§ WHAT IS REQUIRED
Reproduce, exactly and in full, only the lines below from the one containing "配置用户名 配合GitHub 注册的用户名一起使用" through the one containing "1.可以用它开始跟踪新文化".

Stored data
---------------

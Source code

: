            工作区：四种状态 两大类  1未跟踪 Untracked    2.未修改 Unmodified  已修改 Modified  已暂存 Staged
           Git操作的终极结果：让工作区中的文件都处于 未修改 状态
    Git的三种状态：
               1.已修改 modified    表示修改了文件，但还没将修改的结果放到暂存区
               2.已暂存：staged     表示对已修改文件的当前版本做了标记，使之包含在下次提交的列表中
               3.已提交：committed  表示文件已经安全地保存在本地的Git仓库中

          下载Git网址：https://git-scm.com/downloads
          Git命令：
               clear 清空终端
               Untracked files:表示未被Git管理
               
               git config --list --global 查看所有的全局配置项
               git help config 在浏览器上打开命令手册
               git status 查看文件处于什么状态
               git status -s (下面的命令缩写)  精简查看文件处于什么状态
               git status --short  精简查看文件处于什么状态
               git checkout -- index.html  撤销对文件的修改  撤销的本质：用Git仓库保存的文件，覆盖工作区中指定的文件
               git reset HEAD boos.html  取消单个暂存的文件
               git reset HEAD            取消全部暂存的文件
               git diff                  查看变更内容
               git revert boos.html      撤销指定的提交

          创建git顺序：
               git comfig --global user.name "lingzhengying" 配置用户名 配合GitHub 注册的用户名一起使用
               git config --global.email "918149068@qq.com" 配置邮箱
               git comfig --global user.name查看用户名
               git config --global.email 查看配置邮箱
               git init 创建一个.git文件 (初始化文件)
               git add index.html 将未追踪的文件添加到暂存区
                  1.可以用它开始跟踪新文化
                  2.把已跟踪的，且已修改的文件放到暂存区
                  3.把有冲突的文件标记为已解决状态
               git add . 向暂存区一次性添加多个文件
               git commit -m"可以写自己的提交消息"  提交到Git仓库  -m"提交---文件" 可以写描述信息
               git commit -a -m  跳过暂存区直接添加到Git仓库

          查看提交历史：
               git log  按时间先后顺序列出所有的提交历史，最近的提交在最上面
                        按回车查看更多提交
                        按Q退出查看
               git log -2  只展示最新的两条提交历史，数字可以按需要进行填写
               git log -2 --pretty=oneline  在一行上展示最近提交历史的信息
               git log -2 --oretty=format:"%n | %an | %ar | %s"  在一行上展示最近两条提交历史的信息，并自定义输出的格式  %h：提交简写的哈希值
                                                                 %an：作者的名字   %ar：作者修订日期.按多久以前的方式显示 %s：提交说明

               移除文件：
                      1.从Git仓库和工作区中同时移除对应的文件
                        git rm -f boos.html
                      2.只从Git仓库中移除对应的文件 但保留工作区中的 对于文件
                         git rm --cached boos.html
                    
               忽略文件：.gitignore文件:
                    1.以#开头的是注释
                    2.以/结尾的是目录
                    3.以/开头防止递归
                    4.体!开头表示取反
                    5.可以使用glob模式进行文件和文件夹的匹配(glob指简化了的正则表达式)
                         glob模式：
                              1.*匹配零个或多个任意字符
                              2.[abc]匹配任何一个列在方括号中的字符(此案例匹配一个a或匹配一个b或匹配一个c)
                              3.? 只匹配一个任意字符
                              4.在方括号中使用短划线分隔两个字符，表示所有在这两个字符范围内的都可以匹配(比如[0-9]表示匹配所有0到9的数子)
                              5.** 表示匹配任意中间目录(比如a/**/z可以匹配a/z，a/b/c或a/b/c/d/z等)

---------------

§ ANSWER TO THIS TASK
               git comfig --global user.name "lingzhengying" 配置用户名 配合GitHub 注册的用户名一起使用
               git config --global.email "918149068@qq.com" 配置邮箱
               git comfig --global user.name查看用户名
               git config --global.email 查看配置邮箱
               git init 创建一个.git文件 (初始化文件)
               git add index.html 将未追踪的文件添加到暂存区
                  1.可以用它开始跟踪新文化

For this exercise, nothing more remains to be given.